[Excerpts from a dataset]
-- Opening Marker --
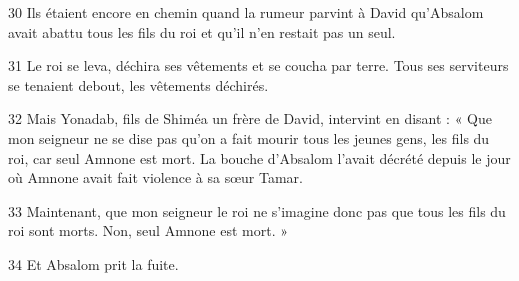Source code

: 
30 Ils étaient encore en chemin quand la rumeur parvint à David qu’Absalom avait abattu tous les fils du roi et qu’il n’en restait pas un seul.

31 Le roi se leva, déchira ses vêtements et se coucha par terre. Tous ses serviteurs se tenaient debout, les vêtements déchirés.

32 Mais Yonadab, fils de Shiméa un frère de David, intervint en disant : « Que mon seigneur ne se dise pas qu’on a fait mourir tous les jeunes gens, les fils du roi, car seul Amnone est mort. La bouche d’Absalom l’avait décrété depuis le jour où Amnone avait fait violence à sa sœur Tamar.

33 Maintenant, que mon seigneur le roi ne s’imagine donc pas que tous les fils du roi sont morts. Non, seul Amnone est mort. »

34 Et Absalom prit la fuite.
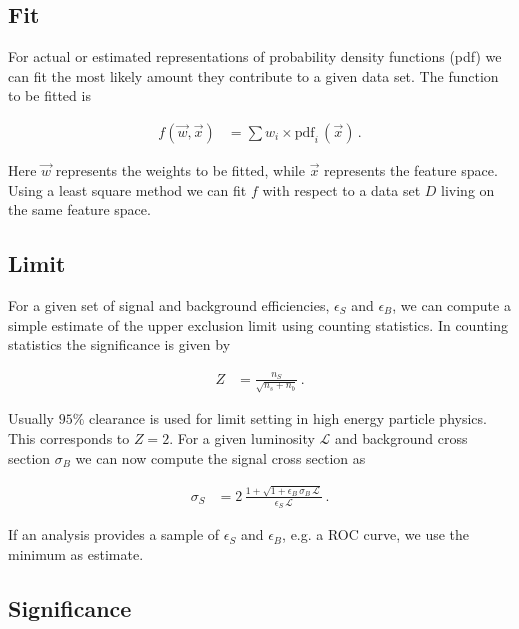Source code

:\subsection{Fit}

For actual or estimated representations of probability density
functions (pdf) we can fit the most likely amount they contribute to a
given data set. The function to be fitted is
%
\begin{ceqn}
  \begin{align}
     f\left(\vec{w},\vec{x}\right) &= \sum w_i \times \text{pdf}_i\,\left(\vec{x}\right)\,.
  \end{align}
\end{ceqn}
%
Here $\vec{w}$ represents the weights to be fitted, while $\vec{x}$
represents the feature space. Using a least square method we can fit
$f$ with respect to a data set $D$ living on the same feature space.

\subsection{Limit}

For a given set of signal and background efficiencies, $\epsilon_S$
and $\epsilon_B$, we can compute a simple estimate of the upper
exclusion limit using counting statistics. In counting statistics the
significance is given by
%
\begin{ceqn}
  \begin{align}
     Z &= \frac{ n_S }{ \sqrt{ n_s + n_b }}\,.
     \label{eq:significance}
  \end{align}
\end{ceqn}
%
Usually $95\%$ clearance is used for limit setting in high energy
particle physics. This corresponds to $Z=2$. For a given luminosity
$\mathcal{L}$ and background cross section $\sigma_B$ we can now
compute the signal cross section as
%
\begin{ceqn}
  \begin{align}
     \sigma_S &= 2\,\frac{ 1 + \sqrt{ 1 + \epsilon_B\,\sigma_B\,\mathcal{L} } }{ \epsilon_S\,\mathcal{L} }\,.
  \end{align}
\end{ceqn}
%
If an analysis provides a sample of $\epsilon_S$ and $\epsilon_B$,
e.g. a ROC curve, we use the minimum as estimate.

\subsection{Significance}

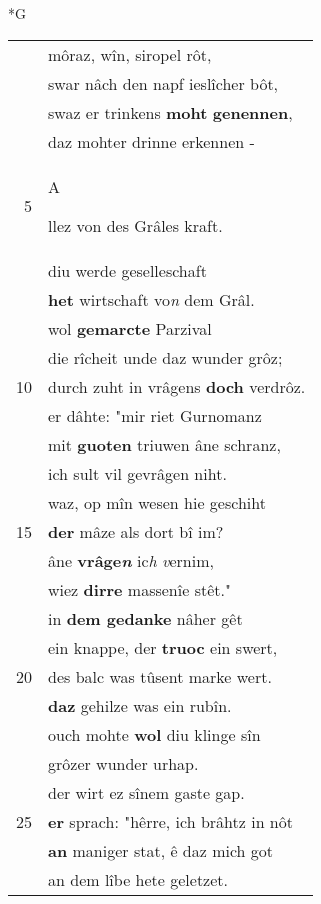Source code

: \documentclass[8pt,a4paper,notitlepage]{article}
\begin{document}
\begin{table}[ht]
\begin{minipage}[t]{0.5\linewidth}
\small
\begin{center}*G
\end{center}
\begin{tabular}{rl}
 & môraz, wîn, siropel rôt,\\ 
 & swar nâch den napf ieslîcher bôt,\\ 
 & swaz er trinkens \textbf{moht} \textbf{genennen},\\ 
 & daz mohter drinne erkennen -\\ 
5 & \begin{large}A\end{large}llez von des Grâles kraft.\\ 
 & diu werde geselleschaft\\ 
 & \textbf{het} wirtschaft vo\textit{n} dem Grâl.\\ 
 & wol \textbf{gemarcte} Parzival\\ 
 & die rîcheit unde daz wunder grôz;\\ 
10 & durch zuht in vrâgens \textbf{doch} verdrôz.\\ 
 & er dâhte: "mir riet Gurnomanz\\ 
 & mit \textbf{guoten} triuwen âne schranz,\\ 
 & ich sult vil gevrâgen niht.\\ 
 & waz, op mîn wesen hie geschiht\\ 
15 & \textbf{der} mâze als dort bî im?\\ 
 & âne \textbf{vrâge\textit{n}} ic\textit{h} \textit{v}ernim,\\ 
 & wiez \textbf{dirre} massenîe stêt."\\ 
 & in \textbf{dem gedanke} nâher gêt\\ 
 & ein knappe, der \textbf{truoc} ein swert,\\ 
20 & des balc was tûsent marke wert.\\ 
 & \textbf{daz} gehilze was ein rubîn.\\ 
 & ouch mohte \textbf{wol} diu klinge sîn\\ 
 & grôzer wunder urhap.\\ 
 & der wirt ez sînem gaste gap.\\ 
25 & \textbf{er} sprach: "hêrre, ich brâhtz in nôt\\ 
 & \textbf{an} maniger stat, ê daz mich got\\ 
 & an dem lîbe hete geletzet.\\ 

\end{tabular}
\end{minipage}
\end{table}
\end{document}
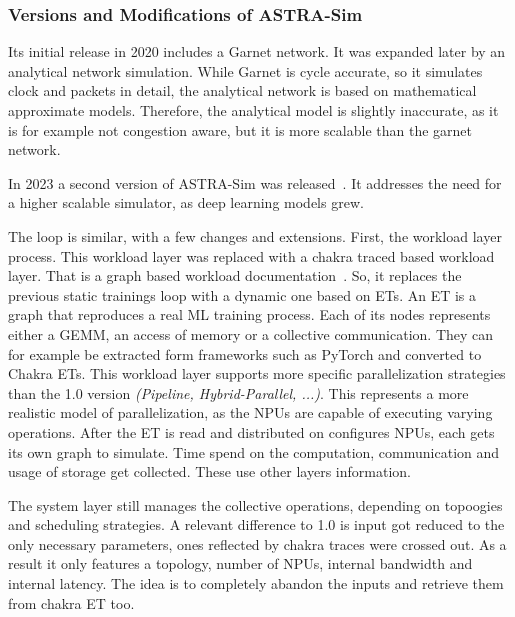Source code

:\subsubsection*{Versions and Modifications of ASTRA-Sim}
\label{sec:comparison}
Its initial release in 2020 includes a Garnet network. It was expanded later by an analytical network simulation. While Garnet is cycle accurate, so it simulates clock and packets in detail, the analytical network is based on mathematical approximate models. Therefore, the analytical model is slightly inaccurate, as it is for example not congestion aware, but it is more scalable than the garnet network.

In 2023 a second version of \ac{ASTRA-Sim} was released~\cite{won_astra-sim20_2023}. It addresses the need for a higher scalable simulator, as deep learning models grew. %

The loop is similar, with a few changes and extensions.
First, the workload layer process. This workload layer was replaced with a chakra traced based workload layer. That is a graph based workload documentation~\cite{sridharan_chakra_2023}.
So, it replaces the previous static trainings loop with a dynamic one based on \acp{ET}. An \ac{ET} is a graph that reproduces a real \ac{ML} training process. Each of its nodes represents either a \ac{GEMM}, an access of memory or a collective communication. They can for example be extracted form frameworks such as PyTorch and converted to Chakra \acp{ET}.
This workload layer supports more specific parallelization strategies than the 1.0 version \textit{(Pipeline, Hybrid-Parallel, ...)}. %
This represents a more realistic model of parallelization, as the \acp{NPU} are capable of executing varying operations. 
After the \ac{ET} is read and distributed on configures \acp{NPU}, each gets its own graph to simulate. Time spend on the computation, communication and usage of storage get collected. These use other layers information.

The system layer still manages the collective operations, depending on topoogies and scheduling strategies. A relevant difference to 1.0 is input got reduced to the only necessary parameters, ones reflected by chakra traces were crossed out. As a result it only features a topology, number of \acp{NPU}, internal bandwidth and internal latency. %
The idea is to completely abandon the inputs and retrieve them from chakra \ac{ET} too.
-- Closing Marker --
**Task requirements**
Once the pictures are set aside, repeat the data above exactly as written.

**Task response**
Source code

: 
30 Ils étaient encore en chemin quand la rumeur parvint à David qu’Absalom avait abattu tous les fils du roi et qu’il n’en restait pas un seul.

31 Le roi se leva, déchira ses vêtements et se coucha par terre. Tous ses serviteurs se tenaient debout, les vêtements déchirés.

32 Mais Yonadab, fils de Shiméa un frère de David, intervint en disant : « Que mon seigneur ne se dise pas qu’on a fait mourir tous les jeunes gens, les fils du roi, car seul Amnone est mort. La bouche d’Absalom l’avait décrété depuis le jour où Amnone avait fait violence à sa sœur Tamar.

33 Maintenant, que mon seigneur le roi ne s’imagine donc pas que tous les fils du roi sont morts. Non, seul Amnone est mort. »

34 Et Absalom prit la fuite.
Source code

:\subsection{Fit}

For actual or estimated representations of probability density
functions (pdf) we can fit the most likely amount they contribute to a
given data set. The function to be fitted is
%
\begin{ceqn}
  \begin{align}
     f\left(\vec{w},\vec{x}\right) &= \sum w_i \times \text{pdf}_i\,\left(\vec{x}\right)\,.
  \end{align}
\end{ceqn}
%
Here $\vec{w}$ represents the weights to be fitted, while $\vec{x}$
represents the feature space. Using a least square method we can fit
$f$ with respect to a data set $D$ living on the same feature space.

\subsection{Limit}

For a given set of signal and background efficiencies, $\epsilon_S$
and $\epsilon_B$, we can compute a simple estimate of the upper
exclusion limit using counting statistics. In counting statistics the
significance is given by
%
\begin{ceqn}
  \begin{align}
     Z &= \frac{ n_S }{ \sqrt{ n_s + n_b }}\,.
     \label{eq:significance}
  \end{align}
\end{ceqn}
%
Usually $95\%$ clearance is used for limit setting in high energy
particle physics. This corresponds to $Z=2$. For a given luminosity
$\mathcal{L}$ and background cross section $\sigma_B$ we can now
compute the signal cross section as
%
\begin{ceqn}
  \begin{align}
     \sigma_S &= 2\,\frac{ 1 + \sqrt{ 1 + \epsilon_B\,\sigma_B\,\mathcal{L} } }{ \epsilon_S\,\mathcal{L} }\,.
  \end{align}
\end{ceqn}
%
If an analysis provides a sample of $\epsilon_S$ and $\epsilon_B$,
e.g. a ROC curve, we use the minimum as estimate.

\subsection{Significance}

Source code

: \documentclass[8pt,a4paper,notitlepage]{article}
\begin{document}
\begin{table}[ht]
\begin{minipage}[t]{0.5\linewidth}
\small
\begin{center}*G
\end{center}
\begin{tabular}{rl}
 & môraz, wîn, siropel rôt,\\ 
 & swar nâch den napf ieslîcher bôt,\\ 
 & swaz er trinkens \textbf{moht} \textbf{genennen},\\ 
 & daz mohter drinne erkennen -\\ 
5 & \begin{large}A\end{large}llez von des Grâles kraft.\\ 
 & diu werde geselleschaft\\ 
 & \textbf{het} wirtschaft vo\textit{n} dem Grâl.\\ 
 & wol \textbf{gemarcte} Parzival\\ 
 & die rîcheit unde daz wunder grôz;\\ 
10 & durch zuht in vrâgens \textbf{doch} verdrôz.\\ 
 & er dâhte: "mir riet Gurnomanz\\ 
 & mit \textbf{guoten} triuwen âne schranz,\\ 
 & ich sult vil gevrâgen niht.\\ 
 & waz, op mîn wesen hie geschiht\\ 
15 & \textbf{der} mâze als dort bî im?\\ 
 & âne \textbf{vrâge\textit{n}} ic\textit{h} \textit{v}ernim,\\ 
 & wiez \textbf{dirre} massenîe stêt."\\ 
 & in \textbf{dem gedanke} nâher gêt\\ 
 & ein knappe, der \textbf{truoc} ein swert,\\ 
20 & des balc was tûsent marke wert.\\ 
 & \textbf{daz} gehilze was ein rubîn.\\ 
 & ouch mohte \textbf{wol} diu klinge sîn\\ 
 & grôzer wunder urhap.\\ 
 & der wirt ez sînem gaste gap.\\ 
25 & \textbf{er} sprach: "hêrre, ich brâhtz in nôt\\ 
 & \textbf{an} maniger stat, ê daz mich got\\ 
 & an dem lîbe hete geletzet.\\ 

\end{tabular}
\end{minipage}
\end{table}
\end{document}
Source code

:\subsubsection*{Versions and Modifications of ASTRA-Sim}
\label{sec:comparison}
Its initial release in 2020 includes a Garnet network. It was expanded later by an analytical network simulation. While Garnet is cycle accurate, so it simulates clock and packets in detail, the analytical network is based on mathematical approximate models. Therefore, the analytical model is slightly inaccurate, as it is for example not congestion aware, but it is more scalable than the garnet network.

In 2023 a second version of \ac{ASTRA-Sim} was released~\cite{won_astra-sim20_2023}. It addresses the need for a higher scalable simulator, as deep learning models grew. %

The loop is similar, with a few changes and extensions.
First, the workload layer process. This workload layer was replaced with a chakra traced based workload layer. That is a graph based workload documentation~\cite{sridharan_chakra_2023}.
So, it replaces the previous static trainings loop with a dynamic one based on \acp{ET}. An \ac{ET} is a graph that reproduces a real \ac{ML} training process. Each of its nodes represents either a \ac{GEMM}, an access of memory or a collective communication. They can for example be extracted form frameworks such as PyTorch and converted to Chakra \acp{ET}.
This workload layer supports more specific parallelization strategies than the 1.0 version \textit{(Pipeline, Hybrid-Parallel, ...)}. %
This represents a more realistic model of parallelization, as the \acp{NPU} are capable of executing varying operations. 
After the \ac{ET} is read and distributed on configures \acp{NPU}, each gets its own graph to simulate. Time spend on the computation, communication and usage of storage get collected. These use other layers information.

The system layer still manages the collective operations, depending on topoogies and scheduling strategies. A relevant difference to 1.0 is input got reduced to the only necessary parameters, ones reflected by chakra traces were crossed out. As a result it only features a topology, number of \acp{NPU}, internal bandwidth and internal latency. %
The idea is to completely abandon the inputs and retrieve them from chakra \ac{ET} too.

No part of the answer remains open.